Problem statement -
Where the word "html" appears in a line below, copy the whole line.

Source data -
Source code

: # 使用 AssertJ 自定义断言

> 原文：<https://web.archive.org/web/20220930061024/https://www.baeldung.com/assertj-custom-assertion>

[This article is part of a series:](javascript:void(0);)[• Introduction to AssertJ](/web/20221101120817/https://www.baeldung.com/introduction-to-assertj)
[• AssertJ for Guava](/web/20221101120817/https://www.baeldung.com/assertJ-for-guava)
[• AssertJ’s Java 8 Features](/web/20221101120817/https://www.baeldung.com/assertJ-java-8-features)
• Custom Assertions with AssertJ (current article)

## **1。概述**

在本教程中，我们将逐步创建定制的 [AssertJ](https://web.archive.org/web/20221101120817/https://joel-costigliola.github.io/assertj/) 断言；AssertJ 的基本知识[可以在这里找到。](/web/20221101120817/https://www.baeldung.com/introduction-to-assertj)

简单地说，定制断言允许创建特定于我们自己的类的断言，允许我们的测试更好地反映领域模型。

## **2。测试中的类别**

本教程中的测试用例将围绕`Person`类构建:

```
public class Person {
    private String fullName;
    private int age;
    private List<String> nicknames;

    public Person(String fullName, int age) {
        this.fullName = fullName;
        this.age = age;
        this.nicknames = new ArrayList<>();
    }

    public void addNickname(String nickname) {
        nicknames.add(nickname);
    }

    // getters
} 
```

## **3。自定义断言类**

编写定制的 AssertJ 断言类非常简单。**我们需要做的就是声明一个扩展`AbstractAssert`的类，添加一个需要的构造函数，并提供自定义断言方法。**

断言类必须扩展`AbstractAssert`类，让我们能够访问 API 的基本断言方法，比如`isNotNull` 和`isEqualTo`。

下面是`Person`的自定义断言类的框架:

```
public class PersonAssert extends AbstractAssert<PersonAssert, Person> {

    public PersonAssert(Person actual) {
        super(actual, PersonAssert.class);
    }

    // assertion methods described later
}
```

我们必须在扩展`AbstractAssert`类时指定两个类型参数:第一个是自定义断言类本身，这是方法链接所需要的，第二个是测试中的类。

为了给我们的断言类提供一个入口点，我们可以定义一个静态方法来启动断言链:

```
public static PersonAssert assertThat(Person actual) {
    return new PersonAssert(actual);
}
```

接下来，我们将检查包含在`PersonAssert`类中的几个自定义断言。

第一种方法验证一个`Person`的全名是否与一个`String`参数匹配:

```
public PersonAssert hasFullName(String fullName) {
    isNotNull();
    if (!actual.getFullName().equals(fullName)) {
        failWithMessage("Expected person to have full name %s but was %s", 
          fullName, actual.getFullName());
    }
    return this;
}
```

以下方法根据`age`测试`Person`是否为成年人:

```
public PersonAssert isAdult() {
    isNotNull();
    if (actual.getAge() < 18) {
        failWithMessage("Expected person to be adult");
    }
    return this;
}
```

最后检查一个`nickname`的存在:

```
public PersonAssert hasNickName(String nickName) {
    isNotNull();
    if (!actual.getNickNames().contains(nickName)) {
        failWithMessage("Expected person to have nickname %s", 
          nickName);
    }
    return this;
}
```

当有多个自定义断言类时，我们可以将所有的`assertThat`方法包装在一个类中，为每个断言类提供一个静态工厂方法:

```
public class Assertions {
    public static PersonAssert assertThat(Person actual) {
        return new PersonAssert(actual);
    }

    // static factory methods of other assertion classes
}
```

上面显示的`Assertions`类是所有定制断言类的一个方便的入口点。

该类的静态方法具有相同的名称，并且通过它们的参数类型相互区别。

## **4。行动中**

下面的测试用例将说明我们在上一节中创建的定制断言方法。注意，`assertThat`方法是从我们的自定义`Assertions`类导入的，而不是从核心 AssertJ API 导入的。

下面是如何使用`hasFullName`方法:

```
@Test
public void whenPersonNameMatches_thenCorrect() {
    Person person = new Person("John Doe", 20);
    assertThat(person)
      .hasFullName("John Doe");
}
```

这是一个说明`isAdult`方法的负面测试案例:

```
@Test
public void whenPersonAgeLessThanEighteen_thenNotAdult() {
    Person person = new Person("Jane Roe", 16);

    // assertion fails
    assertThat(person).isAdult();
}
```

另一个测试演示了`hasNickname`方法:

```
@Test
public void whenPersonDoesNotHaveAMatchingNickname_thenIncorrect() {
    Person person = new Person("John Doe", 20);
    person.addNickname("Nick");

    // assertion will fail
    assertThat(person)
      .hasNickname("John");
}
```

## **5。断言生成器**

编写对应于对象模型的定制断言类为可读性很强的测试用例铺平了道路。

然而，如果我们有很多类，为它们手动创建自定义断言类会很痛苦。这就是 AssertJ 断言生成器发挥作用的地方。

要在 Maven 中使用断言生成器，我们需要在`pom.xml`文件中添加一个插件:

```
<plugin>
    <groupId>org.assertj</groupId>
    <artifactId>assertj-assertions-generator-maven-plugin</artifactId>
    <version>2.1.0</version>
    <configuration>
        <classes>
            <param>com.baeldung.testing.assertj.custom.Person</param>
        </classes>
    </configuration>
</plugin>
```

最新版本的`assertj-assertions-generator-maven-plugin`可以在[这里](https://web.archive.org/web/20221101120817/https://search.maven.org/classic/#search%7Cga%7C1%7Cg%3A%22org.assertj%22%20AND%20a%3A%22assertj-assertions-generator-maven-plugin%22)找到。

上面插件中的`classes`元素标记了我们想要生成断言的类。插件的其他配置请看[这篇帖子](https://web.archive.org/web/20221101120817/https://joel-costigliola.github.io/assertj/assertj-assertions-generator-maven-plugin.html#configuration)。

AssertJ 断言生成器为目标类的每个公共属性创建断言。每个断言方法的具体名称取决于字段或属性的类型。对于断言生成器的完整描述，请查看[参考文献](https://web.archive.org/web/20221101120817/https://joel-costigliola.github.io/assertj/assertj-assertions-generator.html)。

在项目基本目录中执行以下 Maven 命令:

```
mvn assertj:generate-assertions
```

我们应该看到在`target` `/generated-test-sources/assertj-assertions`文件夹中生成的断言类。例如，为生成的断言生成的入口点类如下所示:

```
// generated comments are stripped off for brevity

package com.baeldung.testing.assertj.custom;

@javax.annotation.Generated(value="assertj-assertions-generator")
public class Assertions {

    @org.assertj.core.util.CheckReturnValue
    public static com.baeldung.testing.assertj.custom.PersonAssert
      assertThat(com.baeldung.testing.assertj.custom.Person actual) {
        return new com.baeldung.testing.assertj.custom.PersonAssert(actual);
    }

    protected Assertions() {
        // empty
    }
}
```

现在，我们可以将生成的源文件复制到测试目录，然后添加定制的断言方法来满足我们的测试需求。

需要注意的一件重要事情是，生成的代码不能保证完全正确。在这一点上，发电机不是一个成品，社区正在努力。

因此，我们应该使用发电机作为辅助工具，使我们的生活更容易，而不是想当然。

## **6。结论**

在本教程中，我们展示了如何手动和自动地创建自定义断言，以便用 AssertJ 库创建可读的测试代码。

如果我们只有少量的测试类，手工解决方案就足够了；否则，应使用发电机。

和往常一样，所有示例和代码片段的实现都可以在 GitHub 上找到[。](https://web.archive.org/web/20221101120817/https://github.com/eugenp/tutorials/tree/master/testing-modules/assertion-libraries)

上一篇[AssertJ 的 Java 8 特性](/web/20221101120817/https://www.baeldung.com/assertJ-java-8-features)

Answer below -
上面插件中的`classes`元素标记了我们想要生成断言的类。插件的其他配置请看[这篇帖子](https://web.archive.org/web/20221101120817/https://joel-costigliola.github.io/assertj/assertj-assertions-generator-maven-plugin.html#configuration)。
AssertJ 断言生成器为目标类的每个公共属性创建断言。每个断言方法的具体名称取决于字段或属性的类型。对于断言生成器的完整描述，请查看[参考文献](https://web.archive.org/web/20221101120817/https://joel-costigliola.github.io/assertj/assertj-assertions-generator.html)。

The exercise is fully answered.